Top of Excerpted records

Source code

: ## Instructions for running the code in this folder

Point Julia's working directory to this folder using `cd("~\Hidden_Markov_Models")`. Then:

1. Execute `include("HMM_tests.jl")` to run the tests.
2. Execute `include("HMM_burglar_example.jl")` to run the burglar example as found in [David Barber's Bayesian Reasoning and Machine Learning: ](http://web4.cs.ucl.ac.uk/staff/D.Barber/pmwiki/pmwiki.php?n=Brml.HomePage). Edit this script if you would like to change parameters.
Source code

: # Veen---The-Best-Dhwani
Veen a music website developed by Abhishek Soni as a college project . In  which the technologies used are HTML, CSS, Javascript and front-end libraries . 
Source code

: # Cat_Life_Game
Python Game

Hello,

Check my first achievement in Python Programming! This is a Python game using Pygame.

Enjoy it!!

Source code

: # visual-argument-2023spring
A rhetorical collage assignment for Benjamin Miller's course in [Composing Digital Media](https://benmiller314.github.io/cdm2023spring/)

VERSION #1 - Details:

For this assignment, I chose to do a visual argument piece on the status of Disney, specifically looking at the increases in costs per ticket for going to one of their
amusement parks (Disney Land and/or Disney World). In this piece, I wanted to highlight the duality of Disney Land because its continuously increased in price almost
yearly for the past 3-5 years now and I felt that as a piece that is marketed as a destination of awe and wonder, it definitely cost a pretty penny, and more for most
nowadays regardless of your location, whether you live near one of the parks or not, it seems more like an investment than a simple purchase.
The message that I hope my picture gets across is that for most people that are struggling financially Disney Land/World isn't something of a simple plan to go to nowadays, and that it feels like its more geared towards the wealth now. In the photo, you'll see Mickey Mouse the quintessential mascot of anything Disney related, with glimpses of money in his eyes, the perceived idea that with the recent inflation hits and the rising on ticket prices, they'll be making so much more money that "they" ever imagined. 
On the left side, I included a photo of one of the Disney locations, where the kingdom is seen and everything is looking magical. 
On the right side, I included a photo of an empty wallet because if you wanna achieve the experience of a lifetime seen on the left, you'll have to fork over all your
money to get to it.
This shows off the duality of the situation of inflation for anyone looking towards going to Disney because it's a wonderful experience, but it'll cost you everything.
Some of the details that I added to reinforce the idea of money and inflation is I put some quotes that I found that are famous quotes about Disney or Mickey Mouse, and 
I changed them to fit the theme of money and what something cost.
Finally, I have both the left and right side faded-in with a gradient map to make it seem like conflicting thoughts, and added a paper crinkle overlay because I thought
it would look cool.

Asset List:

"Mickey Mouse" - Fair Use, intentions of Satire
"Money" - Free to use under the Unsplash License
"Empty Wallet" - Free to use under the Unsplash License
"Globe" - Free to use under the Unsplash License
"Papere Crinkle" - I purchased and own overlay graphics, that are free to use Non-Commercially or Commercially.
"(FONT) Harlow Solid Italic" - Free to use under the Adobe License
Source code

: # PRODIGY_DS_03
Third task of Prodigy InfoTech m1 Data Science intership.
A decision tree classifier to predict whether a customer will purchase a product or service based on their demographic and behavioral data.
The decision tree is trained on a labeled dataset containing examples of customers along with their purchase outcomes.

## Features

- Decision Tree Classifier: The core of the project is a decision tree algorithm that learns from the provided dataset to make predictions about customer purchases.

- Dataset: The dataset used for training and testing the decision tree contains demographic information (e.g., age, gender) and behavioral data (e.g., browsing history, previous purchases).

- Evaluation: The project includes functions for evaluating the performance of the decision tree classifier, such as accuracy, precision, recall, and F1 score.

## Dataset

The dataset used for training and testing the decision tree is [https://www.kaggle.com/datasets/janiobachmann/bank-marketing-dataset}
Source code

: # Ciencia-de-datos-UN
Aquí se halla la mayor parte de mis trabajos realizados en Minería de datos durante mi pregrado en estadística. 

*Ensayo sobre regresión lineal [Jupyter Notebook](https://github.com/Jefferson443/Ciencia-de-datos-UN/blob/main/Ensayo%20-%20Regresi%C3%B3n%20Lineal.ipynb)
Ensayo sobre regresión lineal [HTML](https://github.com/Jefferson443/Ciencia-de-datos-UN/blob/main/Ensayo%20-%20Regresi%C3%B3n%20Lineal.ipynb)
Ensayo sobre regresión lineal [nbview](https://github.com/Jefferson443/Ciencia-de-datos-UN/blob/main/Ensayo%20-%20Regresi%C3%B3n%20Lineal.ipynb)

Bottom of Excerpted records

> Problem to solve
With nothing left out, output the whole listing exactly.

> Your solution
Source code

: ## Instructions for running the code in this folder

Point Julia's working directory to this folder using `cd("~\Hidden_Markov_Models")`. Then:

1. Execute `include("HMM_tests.jl")` to run the tests.
2. Execute `include("HMM_burglar_example.jl")` to run the burglar example as found in [David Barber's Bayesian Reasoning and Machine Learning: ](http://web4.cs.ucl.ac.uk/staff/D.Barber/pmwiki/pmwiki.php?n=Brml.HomePage). Edit this script if you would like to change parameters.
Source code

: # Veen---The-Best-Dhwani
Veen a music website developed by Abhishek Soni as a college project . In  which the technologies used are HTML, CSS, Javascript and front-end libraries . 
Source code

: # Cat_Life_Game
Python Game

Hello,

Check my first achievement in Python Programming! This is a Python game using Pygame.

Enjoy it!!

Source code

: # visual-argument-2023spring
A rhetorical collage assignment for Benjamin Miller's course in [Composing Digital Media](https://benmiller314.github.io/cdm2023spring/)

VERSION #1 - Details:

For this assignment, I chose to do a visual argument piece on the status of Disney, specifically looking at the increases in costs per ticket for going to one of their
amusement parks (Disney Land and/or Disney World). In this piece, I wanted to highlight the duality of Disney Land because its continuously increased in price almost
yearly for the past 3-5 years now and I felt that as a piece that is marketed as a destination of awe and wonder, it definitely cost a pretty penny, and more for most
nowadays regardless of your location, whether you live near one of the parks or not, it seems more like an investment than a simple purchase.
The message that I hope my picture gets across is that for most people that are struggling financially Disney Land/World isn't something of a simple plan to go to nowadays, and that it feels like its more geared towards the wealth now. In the photo, you'll see Mickey Mouse the quintessential mascot of anything Disney related, with glimpses of money in his eyes, the perceived idea that with the recent inflation hits and the rising on ticket prices, they'll be making so much more money that "they" ever imagined. 
On the left side, I included a photo of one of the Disney locations, where the kingdom is seen and everything is looking magical. 
On the right side, I included a photo of an empty wallet because if you wanna achieve the experience of a lifetime seen on the left, you'll have to fork over all your
money to get to it.
This shows off the duality of the situation of inflation for anyone looking towards going to Disney because it's a wonderful experience, but it'll cost you everything.
Some of the details that I added to reinforce the idea of money and inflation is I put some quotes that I found that are famous quotes about Disney or Mickey Mouse, and 
I changed them to fit the theme of money and what something cost.
Finally, I have both the left and right side faded-in with a gradient map to make it seem like conflicting thoughts, and added a paper crinkle overlay because I thought
it would look cool.

Asset List:

"Mickey Mouse" - Fair Use, intentions of Satire
"Money" - Free to use under the Unsplash License
"Empty Wallet" - Free to use under the Unsplash License
"Globe" - Free to use under the Unsplash License
"Papere Crinkle" - I purchased and own overlay graphics, that are free to use Non-Commercially or Commercially.
"(FONT) Harlow Solid Italic" - Free to use under the Adobe License
Source code

: # PRODIGY_DS_03
Third task of Prodigy InfoTech m1 Data Science intership.
A decision tree classifier to predict whether a customer will purchase a product or service based on their demographic and behavioral data.
The decision tree is trained on a labeled dataset containing examples of customers along with their purchase outcomes.

## Features

- Decision Tree Classifier: The core of the project is a decision tree algorithm that learns from the provided dataset to make predictions about customer purchases.

- Dataset: The dataset used for training and testing the decision tree contains demographic information (e.g., age, gender) and behavioral data (e.g., browsing history, previous purchases).

- Evaluation: The project includes functions for evaluating the performance of the decision tree classifier, such as accuracy, precision, recall, and F1 score.

## Dataset

The dataset used for training and testing the decision tree is [https://www.kaggle.com/datasets/janiobachmann/bank-marketing-dataset}
Source code

: # Ciencia-de-datos-UN
Aquí se halla la mayor parte de mis trabajos realizados en Minería de datos durante mi pregrado en estadística. 

*Ensayo sobre regresión lineal [Jupyter Notebook](https://github.com/Jefferson443/Ciencia-de-datos-UN/blob/main/Ensayo%20-%20Regresi%C3%B3n%20Lineal.ipynb)
Ensayo sobre regresión lineal [HTML](https://github.com/Jefferson443/Ciencia-de-datos-UN/blob/main/Ensayo%20-%20Regresi%C3%B3n%20Lineal.ipynb)
Ensayo sobre regresión lineal [nbview](https://github.com/Jefferson443/Ciencia-de-datos-UN/blob/main/Ensayo%20-%20Regresi%C3%B3n%20Lineal.ipynb)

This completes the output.